- Born: 1907 Pipestone, Minnesota, United States
- Died: 26 January 1987 (aged 79–80)
- Education: University of Oregon Stanford University
- Known for: Sequence stratigraphy
- Scientific career
- Fields: Paleontology, Stratigraphy
- Workplaces: University of Nevada, University of Washington

= Harry E. Wheeler =

Harry Eugene Wheeler (1907 – 26 January 1987) was an American geologist and stratigrapher. Eric Cheney called him "the chief theoretical architect of sequence stratigraphy"
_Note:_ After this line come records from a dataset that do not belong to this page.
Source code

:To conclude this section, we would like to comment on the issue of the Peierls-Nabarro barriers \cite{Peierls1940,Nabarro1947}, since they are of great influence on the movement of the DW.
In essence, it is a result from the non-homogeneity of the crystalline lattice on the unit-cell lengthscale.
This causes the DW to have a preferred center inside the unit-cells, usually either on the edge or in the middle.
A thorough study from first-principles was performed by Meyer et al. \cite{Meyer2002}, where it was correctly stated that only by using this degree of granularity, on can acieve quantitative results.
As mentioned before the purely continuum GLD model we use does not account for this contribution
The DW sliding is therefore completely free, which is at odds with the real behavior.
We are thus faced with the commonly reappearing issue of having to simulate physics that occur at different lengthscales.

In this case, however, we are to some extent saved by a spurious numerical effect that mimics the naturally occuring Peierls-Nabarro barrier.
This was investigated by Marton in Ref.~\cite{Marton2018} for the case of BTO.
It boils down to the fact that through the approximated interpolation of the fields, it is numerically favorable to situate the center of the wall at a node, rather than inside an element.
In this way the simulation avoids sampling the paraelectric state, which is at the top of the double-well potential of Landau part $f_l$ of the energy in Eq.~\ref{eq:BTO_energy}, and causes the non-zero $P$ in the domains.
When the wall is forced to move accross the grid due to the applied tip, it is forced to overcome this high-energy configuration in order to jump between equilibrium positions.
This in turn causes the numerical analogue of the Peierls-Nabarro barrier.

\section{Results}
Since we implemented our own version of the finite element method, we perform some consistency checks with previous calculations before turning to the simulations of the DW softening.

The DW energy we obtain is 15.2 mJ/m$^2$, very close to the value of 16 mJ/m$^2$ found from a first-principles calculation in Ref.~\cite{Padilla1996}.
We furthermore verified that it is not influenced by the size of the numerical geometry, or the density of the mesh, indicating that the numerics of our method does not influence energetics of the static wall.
Wheeler was a professor of geology at the University of Washington from 1948 until 1976.

==Work on stratigraphy==
Wheeler's work in the 1950 and 1960s was pivotal in the later development of sequence stratigraphy, which is still used today, for example by petroleum industry geologists. His 1964 paper, Baselevel, Lithosphere Surface, and Time-Stratigraphy evolved the concept of base level to emphasize the continuous spatial and temporal nature of stratigraphy, eventually giving rise to Wheeler diagrams:

But what of stratigraphic discontinuities as manifestations of nondeposition and accompanying erosion? Here we pass into the realm of no less important but completely abstract, area-time framework, in which a discontinuity takes on 'area-time' configuration in the form of the lacuna, which in turn, consists of hiatus and degradation vacuity.

==Wheeler diagrams==
The Wheeler diagram is a spatio-temporal plot, showing the (usually one dimensional) spatial distribution of sedimentary facies through time in a two-dimensional chart. Three-dimensional seismic data allows the construction of three-dimensional Wheeler 'diagrams', but these are rare because of the difficulty of producing them.